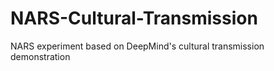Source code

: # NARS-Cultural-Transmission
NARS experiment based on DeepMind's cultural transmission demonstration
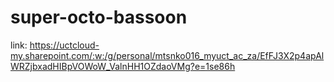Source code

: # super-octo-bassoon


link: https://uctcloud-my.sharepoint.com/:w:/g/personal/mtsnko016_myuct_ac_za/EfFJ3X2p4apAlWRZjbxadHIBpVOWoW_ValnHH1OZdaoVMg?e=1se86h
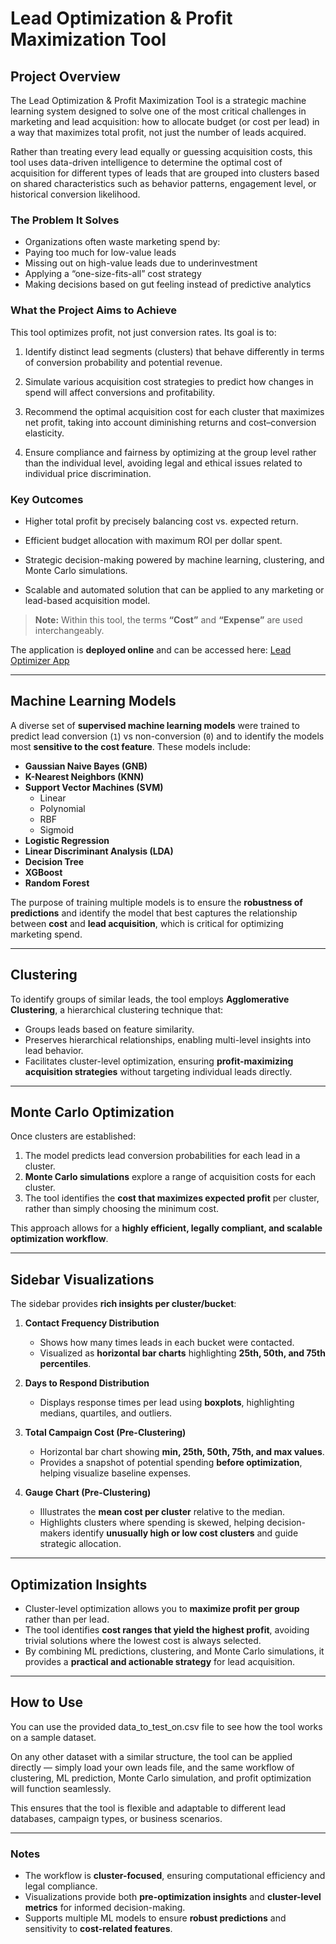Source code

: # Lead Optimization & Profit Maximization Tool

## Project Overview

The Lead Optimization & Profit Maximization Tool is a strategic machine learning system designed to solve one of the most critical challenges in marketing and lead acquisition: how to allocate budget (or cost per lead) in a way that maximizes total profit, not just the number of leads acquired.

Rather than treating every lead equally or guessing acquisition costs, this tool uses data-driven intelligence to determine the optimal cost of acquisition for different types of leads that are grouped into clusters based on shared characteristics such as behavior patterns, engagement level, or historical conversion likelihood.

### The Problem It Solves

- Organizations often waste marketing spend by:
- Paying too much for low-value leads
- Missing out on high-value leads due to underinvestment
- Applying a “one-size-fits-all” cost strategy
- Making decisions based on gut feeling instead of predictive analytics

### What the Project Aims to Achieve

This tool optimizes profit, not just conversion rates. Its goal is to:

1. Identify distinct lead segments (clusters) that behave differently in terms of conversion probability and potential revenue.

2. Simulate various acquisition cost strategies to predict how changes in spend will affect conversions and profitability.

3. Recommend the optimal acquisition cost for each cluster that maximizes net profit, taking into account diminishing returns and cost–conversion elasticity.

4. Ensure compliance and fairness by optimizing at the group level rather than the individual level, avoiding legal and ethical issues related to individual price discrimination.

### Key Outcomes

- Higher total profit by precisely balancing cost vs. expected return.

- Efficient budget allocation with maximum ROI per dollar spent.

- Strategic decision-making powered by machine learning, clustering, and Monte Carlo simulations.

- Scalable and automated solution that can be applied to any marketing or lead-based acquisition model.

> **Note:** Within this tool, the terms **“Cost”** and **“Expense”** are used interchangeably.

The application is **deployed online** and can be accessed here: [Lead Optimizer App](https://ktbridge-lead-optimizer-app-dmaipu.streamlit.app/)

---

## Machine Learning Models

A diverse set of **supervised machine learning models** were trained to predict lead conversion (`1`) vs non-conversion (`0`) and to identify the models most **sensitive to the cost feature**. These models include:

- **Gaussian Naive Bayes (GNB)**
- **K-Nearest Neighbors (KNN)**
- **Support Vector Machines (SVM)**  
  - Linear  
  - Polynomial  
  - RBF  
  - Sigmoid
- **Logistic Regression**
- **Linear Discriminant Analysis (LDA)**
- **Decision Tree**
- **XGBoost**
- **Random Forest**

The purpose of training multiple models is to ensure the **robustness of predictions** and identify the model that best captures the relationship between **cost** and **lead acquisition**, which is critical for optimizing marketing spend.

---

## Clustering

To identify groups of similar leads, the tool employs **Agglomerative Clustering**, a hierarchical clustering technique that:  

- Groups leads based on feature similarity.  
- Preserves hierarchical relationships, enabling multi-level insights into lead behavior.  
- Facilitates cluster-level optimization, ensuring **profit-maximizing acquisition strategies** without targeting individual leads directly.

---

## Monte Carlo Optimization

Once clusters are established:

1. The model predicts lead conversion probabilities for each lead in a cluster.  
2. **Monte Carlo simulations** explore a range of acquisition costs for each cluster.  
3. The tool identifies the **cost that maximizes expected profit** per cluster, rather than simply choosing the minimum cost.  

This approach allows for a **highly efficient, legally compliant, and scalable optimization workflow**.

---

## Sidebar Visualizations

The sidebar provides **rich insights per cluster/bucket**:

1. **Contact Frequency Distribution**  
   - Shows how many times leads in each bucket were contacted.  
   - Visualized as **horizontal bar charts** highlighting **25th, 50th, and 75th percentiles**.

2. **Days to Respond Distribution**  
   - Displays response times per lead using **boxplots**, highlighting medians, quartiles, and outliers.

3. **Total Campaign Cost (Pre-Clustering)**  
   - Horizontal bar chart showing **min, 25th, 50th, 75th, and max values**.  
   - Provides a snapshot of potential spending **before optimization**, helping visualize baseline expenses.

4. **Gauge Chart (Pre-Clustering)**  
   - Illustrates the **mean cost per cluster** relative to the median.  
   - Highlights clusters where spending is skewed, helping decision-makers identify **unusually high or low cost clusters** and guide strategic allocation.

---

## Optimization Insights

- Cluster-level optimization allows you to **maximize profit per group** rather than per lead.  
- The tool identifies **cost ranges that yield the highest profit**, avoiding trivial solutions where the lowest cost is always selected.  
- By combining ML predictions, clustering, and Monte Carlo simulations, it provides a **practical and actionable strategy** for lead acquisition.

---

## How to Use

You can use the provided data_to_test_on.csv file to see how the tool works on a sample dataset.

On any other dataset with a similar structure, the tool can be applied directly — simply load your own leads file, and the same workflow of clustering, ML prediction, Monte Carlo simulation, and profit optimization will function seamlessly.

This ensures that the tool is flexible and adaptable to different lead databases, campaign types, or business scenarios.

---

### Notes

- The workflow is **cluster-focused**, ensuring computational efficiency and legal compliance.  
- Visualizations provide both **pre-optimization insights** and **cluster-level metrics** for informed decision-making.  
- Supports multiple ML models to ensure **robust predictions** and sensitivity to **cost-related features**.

» **Task to complete**: Make an exact copy of the data, leaving its pictures out.

» **Exercise output**:
Source code

: # NARS-Cultural-Transmission
NARS experiment based on DeepMind's cultural transmission demonstration
Source code

: # super-octo-bassoon


link: https://uctcloud-my.sharepoint.com/:w:/g/personal/mtsnko016_myuct_ac_za/EfFJ3X2p4apAlWRZjbxadHIBpVOWoW_ValnHH1OZdaoVMg?e=1se86h
Source code

: # Lead Optimization & Profit Maximization Tool

## Project Overview

The Lead Optimization & Profit Maximization Tool is a strategic machine learning system designed to solve one of the most critical challenges in marketing and lead acquisition: how to allocate budget (or cost per lead) in a way that maximizes total profit, not just the number of leads acquired.

Rather than treating every lead equally or guessing acquisition costs, this tool uses data-driven intelligence to determine the optimal cost of acquisition for different types of leads that are grouped into clusters based on shared characteristics such as behavior patterns, engagement level, or historical conversion likelihood.

### The Problem It Solves

- Organizations often waste marketing spend by:
- Paying too much for low-value leads
- Missing out on high-value leads due to underinvestment
- Applying a “one-size-fits-all” cost strategy
- Making decisions based on gut feeling instead of predictive analytics

### What the Project Aims to Achieve

This tool optimizes profit, not just conversion rates. Its goal is to:

1. Identify distinct lead segments (clusters) that behave differently in terms of conversion probability and potential revenue.

2. Simulate various acquisition cost strategies to predict how changes in spend will affect conversions and profitability.

3. Recommend the optimal acquisition cost for each cluster that maximizes net profit, taking into account diminishing returns and cost–conversion elasticity.

4. Ensure compliance and fairness by optimizing at the group level rather than the individual level, avoiding legal and ethical issues related to individual price discrimination.

### Key Outcomes

- Higher total profit by precisely balancing cost vs. expected return.

- Efficient budget allocation with maximum ROI per dollar spent.

- Strategic decision-making powered by machine learning, clustering, and Monte Carlo simulations.

- Scalable and automated solution that can be applied to any marketing or lead-based acquisition model.

> **Note:** Within this tool, the terms **“Cost”** and **“Expense”** are used interchangeably.

The application is **deployed online** and can be accessed here: [Lead Optimizer App](https://ktbridge-lead-optimizer-app-dmaipu.streamlit.app/)

---

## Machine Learning Models

A diverse set of **supervised machine learning models** were trained to predict lead conversion (`1`) vs non-conversion (`0`) and to identify the models most **sensitive to the cost feature**. These models include:

- **Gaussian Naive Bayes (GNB)**
- **K-Nearest Neighbors (KNN)**
- **Support Vector Machines (SVM)**  
  - Linear  
  - Polynomial  
  - RBF  
  - Sigmoid
- **Logistic Regression**
- **Linear Discriminant Analysis (LDA)**
- **Decision Tree**
- **XGBoost**
- **Random Forest**

The purpose of training multiple models is to ensure the **robustness of predictions** and identify the model that best captures the relationship between **cost** and **lead acquisition**, which is critical for optimizing marketing spend.

---

## Clustering

To identify groups of similar leads, the tool employs **Agglomerative Clustering**, a hierarchical clustering technique that:  

- Groups leads based on feature similarity.  
- Preserves hierarchical relationships, enabling multi-level insights into lead behavior.  
- Facilitates cluster-level optimization, ensuring **profit-maximizing acquisition strategies** without targeting individual leads directly.

---

## Monte Carlo Optimization

Once clusters are established:

1. The model predicts lead conversion probabilities for each lead in a cluster.  
2. **Monte Carlo simulations** explore a range of acquisition costs for each cluster.  
3. The tool identifies the **cost that maximizes expected profit** per cluster, rather than simply choosing the minimum cost.  

This approach allows for a **highly efficient, legally compliant, and scalable optimization workflow**.

---

## Sidebar Visualizations

The sidebar provides **rich insights per cluster/bucket**:

1. **Contact Frequency Distribution**  
   - Shows how many times leads in each bucket were contacted.  
   - Visualized as **horizontal bar charts** highlighting **25th, 50th, and 75th percentiles**.

2. **Days to Respond Distribution**  
   - Displays response times per lead using **boxplots**, highlighting medians, quartiles, and outliers.

3. **Total Campaign Cost (Pre-Clustering)**  
   - Horizontal bar chart showing **min, 25th, 50th, 75th, and max values**.  
   - Provides a snapshot of potential spending **before optimization**, helping visualize baseline expenses.

4. **Gauge Chart (Pre-Clustering)**  
   - Illustrates the **mean cost per cluster** relative to the median.  
   - Highlights clusters where spending is skewed, helping decision-makers identify **unusually high or low cost clusters** and guide strategic allocation.

---

## Optimization Insights

- Cluster-level optimization allows you to **maximize profit per group** rather than per lead.  
- The tool identifies **cost ranges that yield the highest profit**, avoiding trivial solutions where the lowest cost is always selected.  
- By combining ML predictions, clustering, and Monte Carlo simulations, it provides a **practical and actionable strategy** for lead acquisition.

---

## How to Use

You can use the provided data_to_test_on.csv file to see how the tool works on a sample dataset.

On any other dataset with a similar structure, the tool can be applied directly — simply load your own leads file, and the same workflow of clustering, ML prediction, Monte Carlo simulation, and profit optimization will function seamlessly.

This ensures that the tool is flexible and adaptable to different lead databases, campaign types, or business scenarios.

---

### Notes

- The workflow is **cluster-focused**, ensuring computational efficiency and legal compliance.  
- Visualizations provide both **pre-optimization insights** and **cluster-level metrics** for informed decision-making.  
- Supports multiple ML models to ensure **robust predictions** and sensitivity to **cost-related features**.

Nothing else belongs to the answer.